With the line containing "17. CMV: Tony" as the start and the line containing "22. THE BLAIR" as the end, transcribe that span of the entries below exactly, including both.

= Dataset records =
----
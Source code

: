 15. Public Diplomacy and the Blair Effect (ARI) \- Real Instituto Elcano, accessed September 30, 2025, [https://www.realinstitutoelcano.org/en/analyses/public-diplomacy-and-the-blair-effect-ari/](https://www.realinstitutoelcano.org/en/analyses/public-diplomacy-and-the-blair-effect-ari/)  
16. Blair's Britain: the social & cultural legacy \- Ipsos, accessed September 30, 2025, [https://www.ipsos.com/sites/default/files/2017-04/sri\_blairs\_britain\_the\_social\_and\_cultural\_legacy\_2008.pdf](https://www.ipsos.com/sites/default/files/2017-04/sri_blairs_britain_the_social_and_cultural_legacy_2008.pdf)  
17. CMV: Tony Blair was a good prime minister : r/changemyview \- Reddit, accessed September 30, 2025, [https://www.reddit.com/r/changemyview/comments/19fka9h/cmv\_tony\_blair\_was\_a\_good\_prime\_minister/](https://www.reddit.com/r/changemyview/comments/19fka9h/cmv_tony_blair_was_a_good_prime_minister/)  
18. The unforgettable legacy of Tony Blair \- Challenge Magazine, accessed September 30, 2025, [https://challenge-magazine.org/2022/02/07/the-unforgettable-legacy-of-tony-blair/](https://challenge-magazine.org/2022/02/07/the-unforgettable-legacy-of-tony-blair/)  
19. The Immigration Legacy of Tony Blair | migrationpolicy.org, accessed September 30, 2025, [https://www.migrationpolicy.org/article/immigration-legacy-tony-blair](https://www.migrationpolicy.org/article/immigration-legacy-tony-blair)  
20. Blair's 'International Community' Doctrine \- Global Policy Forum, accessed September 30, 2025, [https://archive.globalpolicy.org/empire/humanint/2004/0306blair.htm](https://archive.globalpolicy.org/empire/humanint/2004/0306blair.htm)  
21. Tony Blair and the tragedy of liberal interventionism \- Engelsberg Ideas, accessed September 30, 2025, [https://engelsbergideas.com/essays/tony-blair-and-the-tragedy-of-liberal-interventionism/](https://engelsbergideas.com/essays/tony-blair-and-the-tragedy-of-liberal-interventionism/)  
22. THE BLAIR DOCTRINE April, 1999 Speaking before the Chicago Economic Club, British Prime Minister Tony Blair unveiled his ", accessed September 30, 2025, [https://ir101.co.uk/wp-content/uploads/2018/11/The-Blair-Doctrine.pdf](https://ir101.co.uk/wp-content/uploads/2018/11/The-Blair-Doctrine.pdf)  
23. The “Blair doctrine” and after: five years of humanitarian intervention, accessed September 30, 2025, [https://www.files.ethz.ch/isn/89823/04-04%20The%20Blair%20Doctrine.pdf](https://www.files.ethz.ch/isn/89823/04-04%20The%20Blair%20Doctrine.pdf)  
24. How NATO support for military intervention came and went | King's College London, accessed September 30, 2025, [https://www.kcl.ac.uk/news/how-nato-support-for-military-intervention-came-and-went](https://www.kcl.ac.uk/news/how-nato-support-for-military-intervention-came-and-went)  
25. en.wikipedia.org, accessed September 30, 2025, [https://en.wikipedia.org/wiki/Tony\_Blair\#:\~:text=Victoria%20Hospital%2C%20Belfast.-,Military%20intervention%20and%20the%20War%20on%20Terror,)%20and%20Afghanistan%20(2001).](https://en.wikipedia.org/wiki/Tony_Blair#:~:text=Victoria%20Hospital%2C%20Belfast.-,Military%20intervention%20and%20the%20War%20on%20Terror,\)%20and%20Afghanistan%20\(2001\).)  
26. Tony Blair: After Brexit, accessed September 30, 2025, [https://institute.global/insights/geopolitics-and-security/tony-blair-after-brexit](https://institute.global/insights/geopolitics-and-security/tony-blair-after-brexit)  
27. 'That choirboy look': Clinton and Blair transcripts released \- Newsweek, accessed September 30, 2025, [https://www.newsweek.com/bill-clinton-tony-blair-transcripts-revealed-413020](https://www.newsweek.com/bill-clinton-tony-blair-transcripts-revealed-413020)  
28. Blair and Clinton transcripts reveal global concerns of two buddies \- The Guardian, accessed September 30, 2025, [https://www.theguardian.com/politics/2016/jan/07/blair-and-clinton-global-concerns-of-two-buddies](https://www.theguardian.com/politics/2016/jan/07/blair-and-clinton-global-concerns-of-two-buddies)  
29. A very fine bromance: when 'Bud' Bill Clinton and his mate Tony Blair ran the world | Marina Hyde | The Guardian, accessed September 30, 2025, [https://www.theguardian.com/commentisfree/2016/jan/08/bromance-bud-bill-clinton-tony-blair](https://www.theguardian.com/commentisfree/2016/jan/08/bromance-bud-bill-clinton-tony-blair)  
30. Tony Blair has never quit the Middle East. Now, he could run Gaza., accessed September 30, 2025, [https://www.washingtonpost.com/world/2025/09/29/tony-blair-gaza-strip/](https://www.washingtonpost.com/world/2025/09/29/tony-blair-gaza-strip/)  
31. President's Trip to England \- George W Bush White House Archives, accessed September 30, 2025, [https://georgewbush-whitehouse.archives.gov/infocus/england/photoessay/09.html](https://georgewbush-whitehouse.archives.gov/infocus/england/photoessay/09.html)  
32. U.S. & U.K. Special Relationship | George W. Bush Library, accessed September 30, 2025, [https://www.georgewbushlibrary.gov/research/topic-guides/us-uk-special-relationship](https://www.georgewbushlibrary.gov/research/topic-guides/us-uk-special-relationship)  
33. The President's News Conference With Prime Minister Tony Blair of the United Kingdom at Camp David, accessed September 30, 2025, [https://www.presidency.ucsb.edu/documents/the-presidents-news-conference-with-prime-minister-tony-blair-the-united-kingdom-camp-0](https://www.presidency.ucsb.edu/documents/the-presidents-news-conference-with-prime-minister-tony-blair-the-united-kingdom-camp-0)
----
= Task response =
17. CMV: Tony Blair was a good prime minister : r/changemyview \- Reddit, accessed September 30, 2025, [https://www.reddit.com/r/changemyview/comments/19fka9h/cmv\_tony\_blair\_was\_a\_good\_prime\_minister/](https://www.reddit.com/r/changemyview/comments/19fka9h/cmv_tony_blair_was_a_good_prime_minister/)  
18. The unforgettable legacy of Tony Blair \- Challenge Magazine, accessed September 30, 2025, [https://challenge-magazine.org/2022/02/07/the-unforgettable-legacy-of-tony-blair/](https://challenge-magazine.org/2022/02/07/the-unforgettable-legacy-of-tony-blair/)  
19. The Immigration Legacy of Tony Blair | migrationpolicy.org, accessed September 30, 2025, [https://www.migrationpolicy.org/article/immigration-legacy-tony-blair](https://www.migrationpolicy.org/article/immigration-legacy-tony-blair)  
20. Blair's 'International Community' Doctrine \- Global Policy Forum, accessed September 30, 2025, [https://archive.globalpolicy.org/empire/humanint/2004/0306blair.htm](https://archive.globalpolicy.org/empire/humanint/2004/0306blair.htm)  
21. Tony Blair and the tragedy of liberal interventionism \- Engelsberg Ideas, accessed September 30, 2025, [https://engelsbergideas.com/essays/tony-blair-and-the-tragedy-of-liberal-interventionism/](https://engelsbergideas.com/essays/tony-blair-and-the-tragedy-of-liberal-interventionism/)  
22. THE BLAIR DOCTRINE April, 1999 Speaking before the Chicago Economic Club, British Prime Minister Tony Blair unveiled his ", accessed September 30, 2025, [https://ir101.co.uk/wp-content/uploads/2018/11/The-Blair-Doctrine.pdf](https://ir101.co.uk/wp-content/uploads/2018/11/The-Blair-Doctrine.pdf)  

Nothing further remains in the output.